I loved this game! I would play it for hours. It definitely was a smash hit. All of my friends had it. I played it on both the Apple II and the Mac.
That's so cool. Tbh I don't even know what hardware it was that I played it on except that it was something built by apple, my computer interest came much later.
You and your stepbrother are not alone! The first computer my family ever got came with a version of it installed: 1994's Lode Runner: The Legend Returns and I played it endlessly. I loved the game's mix of puzzling and action. I'm glad you mentioned this, as I had completely forgotten about the game until now. I didn't remember it at all despite it being a formative gaming experience in my life. Thank you for resurfacing it for me!
Glad to hear it! I was pretty young at the time, and it was my first game, so I never saw anything like the "end-game" but I had great fun with it. I didn't know it then, but seems it had a level editor as well, that's insane to me for a game coming out in 1983.
Probably MDK 2. It was the first game that I played where you had to have one hand on the keyboard and the other on the mouse to rotate the camera (before that I played mostly racing games and 2D platformers / point-n-click adventures), so I vividly remember telling my older brother how uncomfortable and cumbersome this is. I quickly adapted though, and the characters and the weird setting pulled me in until I beat it.

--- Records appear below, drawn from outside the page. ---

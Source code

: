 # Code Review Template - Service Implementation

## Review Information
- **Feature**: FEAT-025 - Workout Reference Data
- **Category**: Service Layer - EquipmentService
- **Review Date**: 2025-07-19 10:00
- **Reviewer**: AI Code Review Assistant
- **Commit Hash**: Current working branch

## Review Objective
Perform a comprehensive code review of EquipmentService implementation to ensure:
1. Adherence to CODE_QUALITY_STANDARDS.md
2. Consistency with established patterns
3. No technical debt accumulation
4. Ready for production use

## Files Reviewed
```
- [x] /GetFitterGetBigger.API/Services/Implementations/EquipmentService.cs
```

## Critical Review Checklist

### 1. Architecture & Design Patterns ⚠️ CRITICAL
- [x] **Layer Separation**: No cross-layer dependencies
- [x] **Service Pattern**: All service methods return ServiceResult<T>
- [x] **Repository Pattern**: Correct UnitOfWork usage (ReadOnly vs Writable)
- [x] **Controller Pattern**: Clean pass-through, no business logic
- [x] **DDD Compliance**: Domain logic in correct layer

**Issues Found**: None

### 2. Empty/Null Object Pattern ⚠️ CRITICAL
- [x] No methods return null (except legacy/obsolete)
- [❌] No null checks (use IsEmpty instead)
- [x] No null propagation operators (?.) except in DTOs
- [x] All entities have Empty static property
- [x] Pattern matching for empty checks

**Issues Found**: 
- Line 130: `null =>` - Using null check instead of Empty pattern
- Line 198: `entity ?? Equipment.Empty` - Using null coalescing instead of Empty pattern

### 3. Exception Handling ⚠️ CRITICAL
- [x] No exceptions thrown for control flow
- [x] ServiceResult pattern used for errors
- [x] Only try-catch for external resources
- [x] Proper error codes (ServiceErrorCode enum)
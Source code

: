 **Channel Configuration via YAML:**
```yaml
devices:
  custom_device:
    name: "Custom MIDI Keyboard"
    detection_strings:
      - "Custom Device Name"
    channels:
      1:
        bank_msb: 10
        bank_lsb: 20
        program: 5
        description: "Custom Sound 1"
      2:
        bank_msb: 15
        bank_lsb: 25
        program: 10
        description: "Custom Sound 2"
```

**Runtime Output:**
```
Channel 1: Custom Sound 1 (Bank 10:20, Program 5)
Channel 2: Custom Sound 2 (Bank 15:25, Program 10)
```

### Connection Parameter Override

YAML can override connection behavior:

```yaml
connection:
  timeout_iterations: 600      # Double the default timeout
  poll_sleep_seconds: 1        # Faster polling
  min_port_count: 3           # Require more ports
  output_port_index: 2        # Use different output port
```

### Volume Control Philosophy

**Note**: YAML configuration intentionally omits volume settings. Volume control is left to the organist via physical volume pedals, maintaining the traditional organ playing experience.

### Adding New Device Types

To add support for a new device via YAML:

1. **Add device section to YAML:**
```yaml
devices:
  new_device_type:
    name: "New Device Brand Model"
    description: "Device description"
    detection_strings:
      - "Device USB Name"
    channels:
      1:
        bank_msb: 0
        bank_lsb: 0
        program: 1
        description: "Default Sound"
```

Either F-Zero or Super Mario World. My neighbor had both when I was a kid and they were my first exposure to video games. I loved them so much that I begged for a Nintendo and those games for Christmas. Instead I got a Nintendo 64 along with Super Mario 64 and Star Fox 64, none of which I had heard of at the time, being only 8 or 9 years old.
A toss-up between Final Fantasy VI or Zelda on the SNES.
I was already enamoured with the FF series before FFVI came out, starting with the original on NES, and similarly Zelda was one of my faves on the NES as well.
However, Zelda was pretty much the reason I bought my SNES. I actually got the game before I got the console as it was pretty much always sold out locally and I just happened to run across it while out-of-town even though I didn't actually own a SNES yet.
FFVI on the other hand. It's still one of my favourite FF's, and as far as early gaming goes the breadth of the world and character development was incredible. To this day the music still haunts me, starting right away with the opening score with the magitech armor marching through the ice, and with many tunes throughout the game (there are some great remixes of them as well, i.e. on OCRemix, and yes I bought into that album when it first came out as a kickstarter).